STOCKBRIDGE -- During the dark days of World War II, the iconic images Norman Rockwell created to illustrate President Roosevelt's "Four Freedoms" speech inspired Americans to support the nation's war effort.
On Saturday at 10 a.m., those same paintings will inspire newly-minted Americans as they swear the Oath of Allegiance at their Naturalization Ceremony at the Norman Rockwell Museum in Stockbridge.
The first Berkshire ceremony in a decade took place at the museum a year ago, officiated by District Court Judge Fredric Rutberg and attended by Governor Deval Patrick.
"It was truly one of the most inspiring days I recall at the Norman Rockwell Museum and even in my life," said museum director Laurie Norton Moffatt. "It was so joyous to see families from so many different countries and cultures embrace becoming Americans."
These people are not new arrivals, she pointed out; "they are newly becoming citizens and have been working towards that very hard."
The Four Freedoms "are the very core of what we believe in and our American democracy," she explained.
Judge Rutberg was sworn in as a judge at the museum, and having his own ceremony at the Rockwell inspired the museum to hold last year's the event there. In 1994, Rutberg's Rabbi sat in front of "Freedom of Worship," Norton Moffatt recalled, his parents in front of "Freedom from Want," the governor and officials beside "Freedom of Speech" -- and "[former governor] Jane Swift and I were seated in front of ‘Freedom from Fear,'" she said, "and we had just both become moms."
The Naturalization Ceremony is organized by the Berkshire Immigrant Center (B.I.C.) and sponsored by Berkshire Community College and local businesses. Pittsfield-based B.I.C. supports 160 people each year with citizenship, language, education and legal services.
Executive director Hilary Greene explained that immigrants always look forward to making America their own. In their own country, she said, "they can't make a living or support their families, and they realize they have to give up on that life."

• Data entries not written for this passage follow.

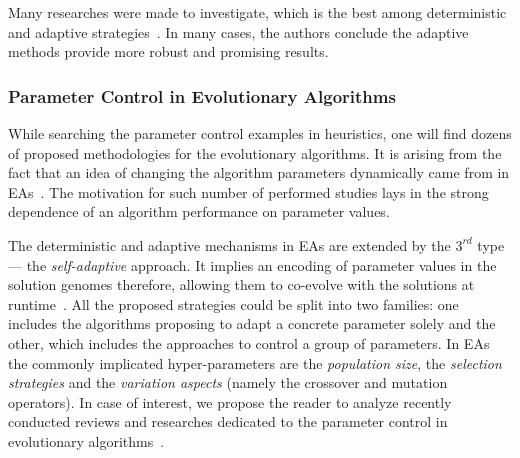 Many researches were made to investigate, which is the best among deterministic and adaptive strategies~\cite{thompson1995general,ingber2000adaptive,de2003placement,azizi2004adaptive,lou2016parallel}. In many cases, the authors conclude the adaptive methods provide more robust and promising results.


\subsubsection{Parameter Control in Evolutionary Algorithms}
While searching the parameter control examples in heuristics, one will find dozens of proposed methodologies for the evolutionary algorithms. It is arising from the fact that an idea of changing the algorithm parameters dynamically came from in EAs~\cite{karafotias2014parameter}. The motivation for such number of performed studies lays in the strong dependence of an algorithm performance on parameter values. 

The deterministic and adaptive mechanisms in EAs are extended by the $3^{rd}$ type — the \emph{self-adaptive} approach. It implies an encoding of parameter values in the solution genomes therefore, allowing them to co-evolve with the solutions at runtime~\cite{doerr2020theory}. All the proposed strategies could be split into two families: one includes the algorithms proposing to adapt a concrete parameter solely and the other, which includes the approaches to control a group of parameters. In EAs the commonly implicated hyper-parameters are the \emph{population size}, the \emph{selection strategies} and the \emph{variation aspects} (namely the crossover and mutation operators). In case of interest, we propose the reader to analyze recently conducted reviews and researches dedicated to the parameter control in evolutionary algorithms~\cite{karafotias2014parameter,aleti2016systematic,smith2020self,doerr2020theory}.

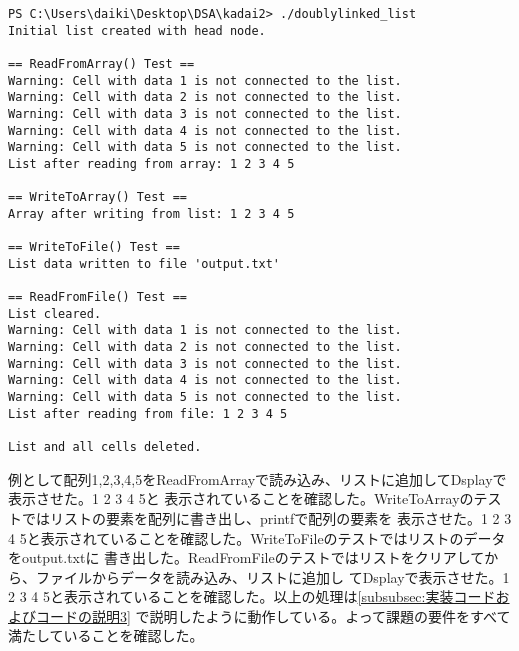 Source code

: \documentclass{ltjsarticle}
\begin{document}
\begin{lstlisting}
PS C:\Users\daiki\Desktop\DSA\kadai2> ./doublylinked_list   
Initial list created with head node.

== ReadFromArray() Test ==
Warning: Cell with data 1 is not connected to the list.
Warning: Cell with data 2 is not connected to the list.
Warning: Cell with data 3 is not connected to the list.
Warning: Cell with data 4 is not connected to the list.
Warning: Cell with data 5 is not connected to the list.
List after reading from array: 1 2 3 4 5

== WriteToArray() Test ==
Array after writing from list: 1 2 3 4 5

== WriteToFile() Test ==
List data written to file 'output.txt'

== ReadFromFile() Test ==
List cleared.
Warning: Cell with data 1 is not connected to the list.
Warning: Cell with data 2 is not connected to the list.
Warning: Cell with data 3 is not connected to the list.
Warning: Cell with data 4 is not connected to the list.
Warning: Cell with data 5 is not connected to the list.
List after reading from file: 1 2 3 4 5

List and all cells deleted.
\end{lstlisting}
例として配列{1,2,3,4,5}をReadFromArrayで読み込み、リストに追加してDsplayで表示させた。1 2 3 4 5と
表示されていることを確認した。WriteToArrayのテストではリストの要素を配列に書き出し、printfで配列の要素を
表示させた。1 2 3 4 5と表示されていることを確認した。WriteToFileのテストではリストのデータをoutput.txtに
書き出した。ReadFromFileのテストではリストをクリアしてから、ファイルからデータを読み込み、リストに追加し
てDsplayで表示させた。1 2 3 4 5と表示されていることを確認した。以上の処理は\ref{subsubsec:実装コードおよびコードの説明3}
で説明したように動作している。よって課題の要件をすべて満たしていることを確認した。
\end{document}
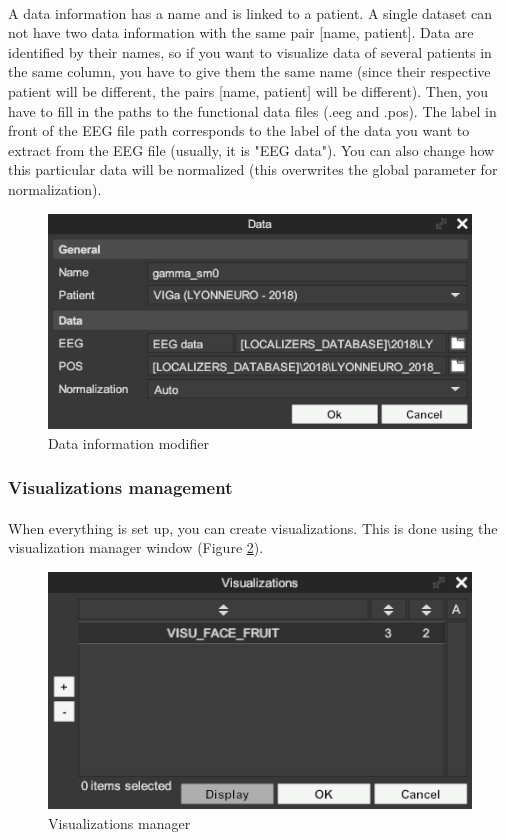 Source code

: \documentclass[a4paper]{article}
\begin{document}
\paragraph{} A data information has a name and is linked to a patient. A single dataset can not have two data information with the same pair [name, patient]. Data are identified by their names, so if you want to visualize data of several patients in the same column, you have to give them the same name (since their respective patient will be different, the pairs [name, patient] will be different). Then, you have to fill in the paths to the functional data files (.eeg and .pos). The label in front of the EEG file path corresponds to the label of the data you want to extract from the EEG file (usually, it is "EEG data"). You can also change how this particular data will be normalized (this overwrites the global parameter for normalization).
\begin{figure}[H]
\begin{center}
\includegraphics[scale=0.5]{DataInfoModifier.png}
\end{center}
\caption{\label{dataInfoModifierUI}Data information modifier}
\end{figure}
\subsubsection{Visualizations management}
\paragraph{} When everything is set up, you can create visualizations. This is done using the visualization manager window (Figure \ref{visuGestionUI}).
\begin{figure}[H]
\begin{center}
\includegraphics[scale=0.5]{VisualizationGestion.png}
\end{center}
\caption{\label{visuGestionUI}Visualizations manager}
\end{figure}
\end{document}
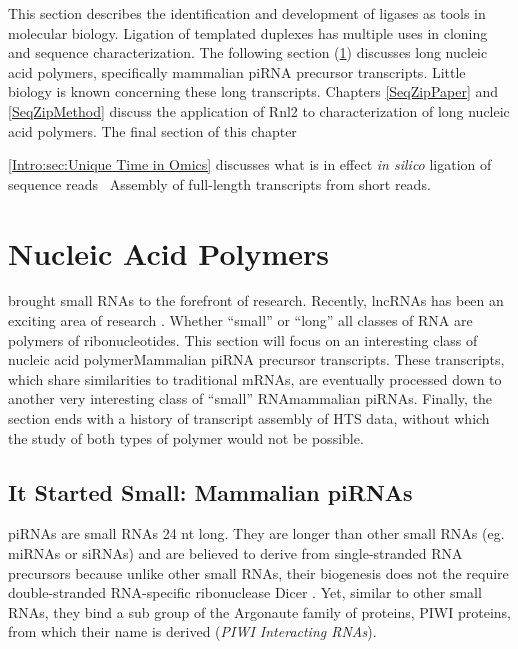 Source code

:     This section describes the identification and development of ligases as tools in molecular biology. Ligation of templated duplexes has multiple uses in cloning and sequence characterization. The following section (\ref{Intro:sec:Nucleic Acid Polymers}) discusses long nucleic acid polymers, specifically mammalian piRNA precursor transcripts. Little biology is known concerning these long transcripts. Chapters \ref{SeqZipPaper} and \ref{SeqZipMethod} discuss the application of Rnl2 to characterization of long nucleic acid polymers. The final section of this chapter {\ref{Intro:sec:Unique Time in Omics} discusses what is in effect \textit{in silico} ligation of sequence reads\textendash~ Assembly of full-length transcripts from short reads.

\section{Nucleic Acid Polymers}
  \label{Intro:sec:Nucleic Acid Polymers}

  \citet{Fire1998} brought small RNAs to the forefront of research. Recently, lncRNAs has been an exciting area of research \citep{Khalil2009,Guttman2009}. Whether ``small'' or ``long'' all classes of RNA are polymers of ribonucleotides. This section will focus on an interesting class of nucleic acid polymer\textenddash Mammalian piRNA precursor transcripts. These transcripts, which share similarities to traditional mRNAs, are eventually processed down to another very interesting class of ``small'' RNA\textendash mammalian piRNAs. Finally, the section ends with a history of transcript assembly of HTS data, without which the study of both types of polymer would not be possible.

  \subsection{It Started Small: Mammalian piRNAs}
  
    piRNAs are small RNAs 24 nt long. They are longer than other small RNAs (eg. miRNAs or siRNAs) and are believed to derive from single-stranded RNA precursors because unlike other small RNAs, their biogenesis does not the require double-stranded RNA-specific ribonuclease Dicer \citep{Vagin2006, Houwing2007}. Yet, similar to other small RNAs, they bind a sub group of the Argonaute family of proteins, PIWI proteins, from which their name is derived (\textit{PIWI Interacting RNAs}). 

}
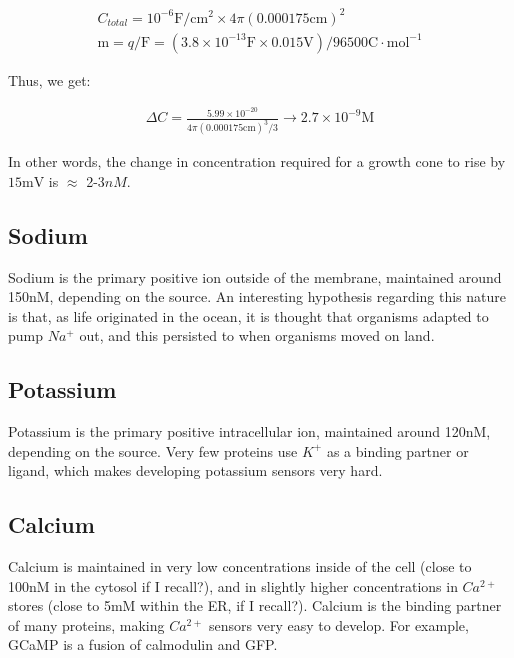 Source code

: \documentclass[12pt]{amsart}
\begin{document}
\bigskip

\begin{equation} \label{eq8}
\begin{split}
C_{total} = 10^{-6} \mathrm{F}/\mathrm{cm}^2 \times 4\pi (0.000175\mathrm{cm})^2 \\
\mathrm{m} = q/\mathrm{F} = (3.8 \times 10^{-13}\mathrm{F} \times 0.015\mathrm{V}) / 96500 \mathrm{C}\cdot\mathrm{mol}^{-1}
\end{split}
\end{equation}



\bigskip

    Thus, we get:

    \bigskip

\begin{equation} \label{eq8}
\begin{split}
\Delta C = \frac{5.99\times10^{-20}}{4\pi (0.000175\mathrm{cm})^3 /3} \rightarrow 2.7 \times10^{-9} \mathrm{M}
\end{split}
\end{equation}

\bigskip

In other words, the change in concentration required for a growth cone to rise by $15\mathrm{mV}$ is $\approx$ 2-3$nM$.  



\subsection{Sodium} Sodium is the primary positive ion outside of the membrane, maintained around 150nM, depending on the source. An interesting hypothesis regarding this nature is that, as life originated in the ocean, it is thought that organisms adapted to pump $Na^+$ out, and this persisted to when organisms moved on land.  
\subsection{Potassium} Potassium is the primary positive intracellular ion, maintained around 120nM, depending on the source. Very few proteins use $K^+$ as a binding partner or ligand, which makes developing potassium sensors very hard. 
\subsection{Calcium} Calcium is maintained in very low concentrations inside of the cell (close to 100nM in the cytosol if I recall?), and in slightly higher concentrations in $Ca^{2+}$ stores (close to 5mM within the ER, if I recall?). Calcium is the binding partner of many proteins, making $Ca^{2+}$ sensors very easy to develop. For example, GCaMP is a fusion of calmodulin and GFP. 
\end{document}
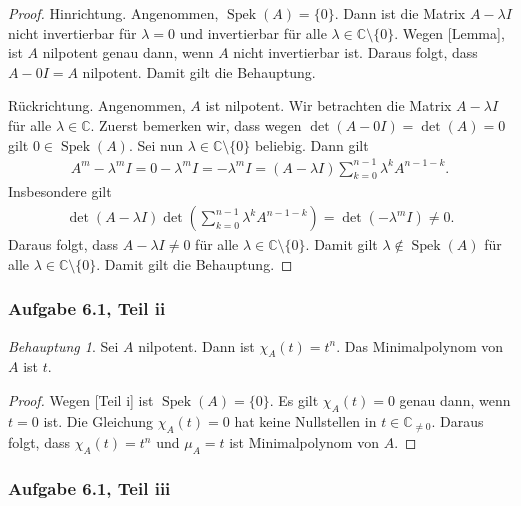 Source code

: \documentclass[draft,a5paper]{article}
\theoremstyle{remark}
\newtheorem*{beh}{Behauptung}
\DeclareMathOperator{\Spek}{Spek}
\begin{document}
\begin{proof}
  Hinrichtung.  Angenommen, \(\Spek(A) = \{0\}\).  Dann ist die Matrix
  \(A - \lambda I\) nicht invertierbar für \(\lambda = 0\) und invertierbar für
  alle \(\lambda \in \mathbb{C} \setminus \{0\}\).  Wegen [Lemma], ist
  \(A\) nilpotent genau dann, wenn \(A\) nicht invertierbar ist.
  Daraus folgt, dass \(A - 0I = A\) nilpotent.  Damit gilt die Behauptung.

  Rückrichtung.  Angenommen, \(A\) ist nilpotent.  Wir betrachten die
  Matrix \(A - \lambda I\) für alle \(\lambda \in \mathbb{C}\).  Zuerst bemerken wir, dass
  wegen \(\det(A - 0I) = \det(A) = 0\) gilt \(0 \in \Spek(A)\).  Sei nun
  \(\lambda \in \mathbb{C} \setminus \{0\}\) beliebig.  Dann gilt
  \begin{align*}
    A^{m} - \lambda^{m}I = 0 - \lambda^{m}I = -\lambda^{m}I = (A - \lambda I)\sum_{k=0}^{n-1}{\lambda^{k}A^{n-1-k}}.
  \end{align*}
  Insbesondere gilt
  \begin{align*}
    \det(A - \lambda I) \det(\sum_{k=0}^{n-1}{\lambda^{k}A^{n-1-k}}) = \det(-\lambda^{m} I)
    \ne 0.
  \end{align*}
  Daraus folgt, dass \(A - \lambda I \ne 0\) für alle
  \(\lambda \in \mathbb{C} \setminus \{0\}\).  Damit gilt
  \(\lambda \notin \Spek(A)\) für alle \(\lambda \in \mathbb{C} \setminus \{0\}\).  Damit gilt die Behauptung.
\end{proof}

\subsubsection*{Aufgabe 6.1, Teil ii}

\begin{beh}
  Sei \(A\) nilpotent.  Dann ist \(\chi_{A}(t) = t^{n}\). Das
  Minimalpolynom von \(A\) ist \(t\).
\end{beh}

\begin{proof}
  Wegen [Teil i] ist \( \Spek(A) = \{0\} \).  Es gilt
  \(\chi_{A}(t) = 0\) genau dann, wenn \(t=0\) ist.  Die Gleichung
  \(\chi_{A}(t) = 0\) hat keine Nullstellen in \(t \in \mathbb{C}_{\ne 0}\).  Daraus
  folgt, dass \(\chi_{A}(t) = t^{n}\) und \(\mu_{A} = t\) ist
  Minimalpolynom von \(A\).
\end{proof}

\subsubsection*{Aufgabe 6.1, Teil iii}
\end{document}
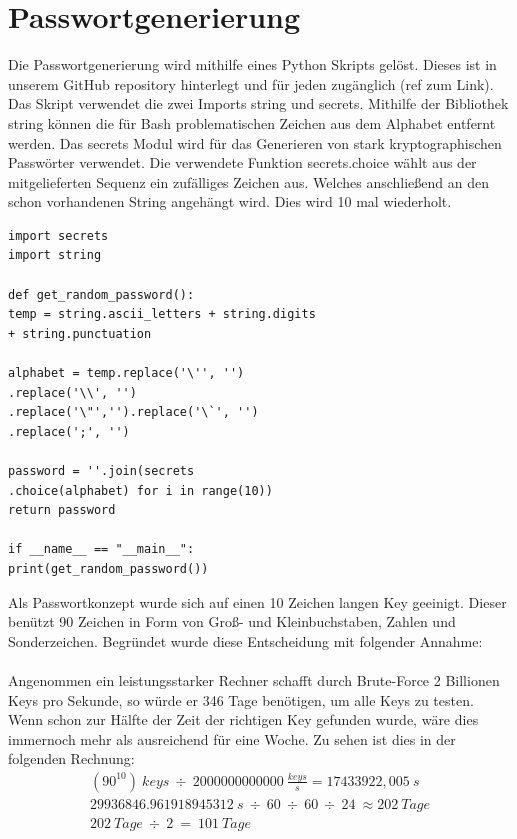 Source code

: \documentclass[a4paper,11pt,singlespacing]{article}
\begin{document}
                
            
    	\section{Passwortgenerierung}
    		Die Passwortgenerierung wird mithilfe eines Python Skripts gelöst. Dieses ist in unserem GitHub repository hinterlegt und für jeden zugänglich (ref zum Link). Das Skript verwendet die zwei Imports string und secrets. Mithilfe der Bibliothek string können die für Bash problematischen Zeichen aus dem Alphabet entfernt werden. Das secrets Modul wird für das Generieren von stark kryptographischen Passwörter verwendet. Die verwendete Funktion secrets.choice wählt aus der mitgelieferten Sequenz ein zufälliges Zeichen aus. Welches anschließend an den schon vorhandenen String angehängt wird. Dies wird 10 mal wiederholt.
    	
    	\lstset{
    			basicstyle=\ttfamily,
    			language=Python,
    		}
    	

            \begin{lstlisting}
import secrets
import string

def get_random_password():
temp = string.ascii_letters + string.digits 
+ string.punctuation

alphabet = temp.replace('\'', '')
.replace('\\', '')
.replace('\"','').replace('\`', '')
.replace(';', '')

password = ''.join(secrets
.choice(alphabet) for i in range(10))
return password

if __name__ == "__main__":
print(get_random_password())
            \end{lstlisting}
    	
    	    	Als Passwortkonzept wurde sich auf einen 10 Zeichen langen Key geeinigt. Dieser benützt 90 Zeichen in Form von Groß- und Kleinbuchstaben, Zahlen und Sonderzeichen. Begründet wurde diese Entscheidung mit folgender Annahme: \\\\
		Angenommen ein leistungsstarker Rechner schafft durch Brute-Force 2 Billionen Keys pro Sekunde, so würde er 346 Tage benötigen, um alle Keys zu testen.  Wenn schon zur Hälfte der Zeit der richtigen Key gefunden wurde, wäre dies immernoch mehr als ausreichend für eine Woche. Zu sehen ist dies in der folgenden Rechnung:
		\begin{eqnarray}
			(90^{10})\ keys\ \div\ 2000000000000\ \frac{keys}{s} =  17433922,005\ s\\
			29936846.961918945312\ s\ \div\ 60\ \div\ 60\ \div\ 24\ \approx 202 \ Tage\\
			202\ Tage\ \div\ 2\ =\ 101\ Tage
		\end{eqnarray}\\
\end{document}
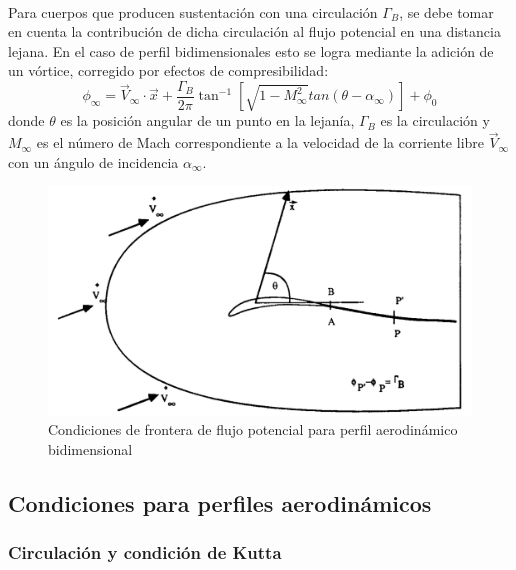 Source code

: \documentclass[letterpaper, openright, 12pt]{book}
\begin{document}
    \paragraph*{}
        Para cuerpos que producen sustentación con una circulación $\Gamma_{B}$,
        se debe tomar en cuenta la contribución de dicha circulación al flujo
        potencial en una distancia lejana. En el caso de perfil bidimensionales
        esto se logra mediante la adición de un vórtice, corregido por efectos
        de compresibilidad:
        \begin{equation}
            \phi_{\infty} = \vec{V}_{\infty} \cdot \vec{x}
                            + \frac{\Gamma_B}{2 \pi} \tan^{-1}
                                \left[ \sqrt{1-M_{\infty}^{2}}
                                tan(\theta - \alpha_{\infty}) \right] + \phi_{0}
        \end{equation}
        donde $\theta$ es la posición angular de un punto en la lejanía,
        $\Gamma_B$ es la circulación y $M_\infty$ es el número de Mach
        correspondiente a la velocidad de la corriente libre $\vec{V}_\infty$
        con un ángulo de incidencia $\alpha_{\infty}$.

        \begin{figure}[htbp!]
            \centering
            \includegraphics[keepaspectratio, width=115mm]{./Imagenes/circulacion_phi}
            \caption[Condiciones de frontera de flujo potencial]{Condiciones de
                frontera de flujo potencial para perfil aerodinámico
                bidimensional\cite{potential_flow}}
            \label{phi_circulacion_malla}
        \end{figure}

    \subsection{Condiciones para perfiles aerodinámicos}
    \subsubsection{Circulación y condición de Kutta}
\end{document}
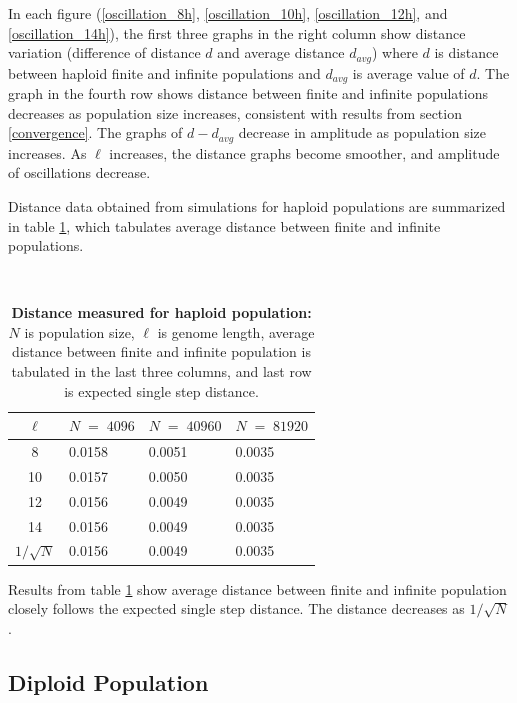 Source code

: In each figure (\ref{oscillation_8h}, \ref{oscillation_10h}, \ref{oscillation_12h}, 
and \ref{oscillation_14h}), the first three graphs in the right column show 
distance variation (difference of distance $d$ and average distance $d_{avg}$)  
where $d$ is distance between haploid finite and infinite populations and $d_{avg}$ is average value of $d$. 
The graph in the fourth row shows distance between finite and infinite populations decreases 
as population size increases, consistent with results from section \ref{convergence}. 
The graphs of $d-d_{avg}$ decrease in amplitude as population size increases. 
As $\ell$ increases, the distance graphs become smoother, and amplitude of oscillations decrease. 

Distance data obtained from simulations for haploid populations are summarized in table \ref{tableDistanceOscHap},  
which tabulates average distance between finite and infinite populations. 

\mbox{}\\[-0.5in]
\begin{table}[h]
\caption[\textbf{Distance measured for haploid population}]{\textbf{Distance measured for haploid population:} $N$ is population size, $\ell$ is genome length, 
average distance between finite and infinite population is tabulated in the last three columns, and last row is expected single step distance.}
\centering
\begin{tabularx}{0.75\textwidth}{ c *{3}{X}}
\toprule
$\ell$ & $N \;=\; 4096 $ & $N \;=\; 40960 $ & $N \;=\; 81920 $\\
\midrule
8 & 0.0158 & 0.0051 & 0.0035 \\
10 & 0.0157 & 0.0050 & 0.0035 \\ 
12 & 0.0156 & 0.0049 & 0.0035 \\
14 & 0.0156 & 0.0049 & 0.0035 \\ 
\midrule
$1/\sqrt{N}$ & 0.0156 & 0.0049 & 0.0035 \\
\bottomrule
\end{tabularx}
\label{tableDistanceOscHap}
\end{table}

Results from table \ref{tableDistanceOscHap} show average distance between finite and infinite population closely follows 
the expected single step distance. The distance decreases as $1/\sqrt{N}$.

\subsection{Diploid Population}

\clearpage

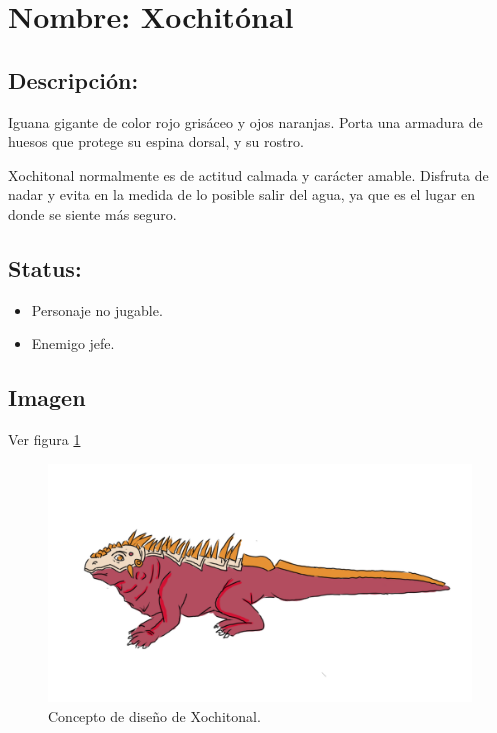 \section{Nombre: Xochitónal}  \label{per:xochitonal}

\subsection{Descripción:}
Iguana gigante de color rojo grisáceo y ojos naranjas. Porta una armadura de huesos que protege su espina dorsal, y su rostro.
\\
\par
Xochitonal normalmente es de actitud calmada y carácter amable. Disfruta de nadar y evita en la medida de lo posible salir del agua, ya que es el lugar en donde se siente más seguro.  
\subsection{Status:}
	\begin{itemize}
		\item Personaje no jugable.
		\item Enemigo jefe.
	\end{itemize}
\subsection{Imagen}
Ver figura \ref{fig:XochitonalDiseno}
\begin{figure}
				\centering
				\includegraphics[height=0.3 \textheight]{Imagenes/Xochitonal}
				\caption{Concepto de diseño de Xochitonal.}
				\label{fig:XochitonalDiseno}
\end{figure}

The ceremony is "the final step in their very long immigration path," she said.
Home and health care worker Eunice Bah followed her father to the United States from Ghana five years ago; her two young children were born here.
"I just wanted the opportunity to better my life and to help my children too," she said.
The Oath of Allegiance is "kind of overwhelming, I can't wait," she said. "America is the land of opportunity. If you really want to do something and you are serious, you can do it."
South Egremont resident Franziska Kenney was driven from her native Poland and family by war. After a difficult life in Austria, she came to America in 1965. When her Irish New Yorker husband died in 2007, she decided to become a citizen so she could "vote in favor of all the principles my husband was for, and vote for us both."
"They said, ‘what took you so long?'," she recalled. "America is still a strong defender of freedom," she added. "If I would be anywhere traveling, an American passport would give me security."
After Saturday's ceremony, she said, "nobody can tell me anymore, ‘go back where you come from,' because I am an American then."
Retired telephone company worker Sheikh Siddeeque has seen world-changing events in his lifetime. Following his wartime service in the British Royal Air Force, his Indian home became part of Pakistan during the subcontinent's tumultuous partition. Weary of violence and disorder, in 2008 he came to the U.S. where his daughter was a teacher and settled in Lee.
"I came at the age when people decide to go live in their old country and wait for the end," he explained. "I said, ‘no.' It's very difficult to foresee what course your life is going to take."
"I like this quiet place," he added. "I'm a voracious reader, I go to the library twice a day and read English classics, American travel, history, politics. There's so much, you need three or four lifetimes to enjoy it!"
"Museums and especially libraries fascinate me because this is something wonderful in America," he said.
His daughter, grandson and nephew will join him at the Rockwell.
"I'll have a bit of a crowd with me ," he said.
And he has additional cause to celebrate.
"I will be 88," he said, "one day after I take the Oath of Allegiance."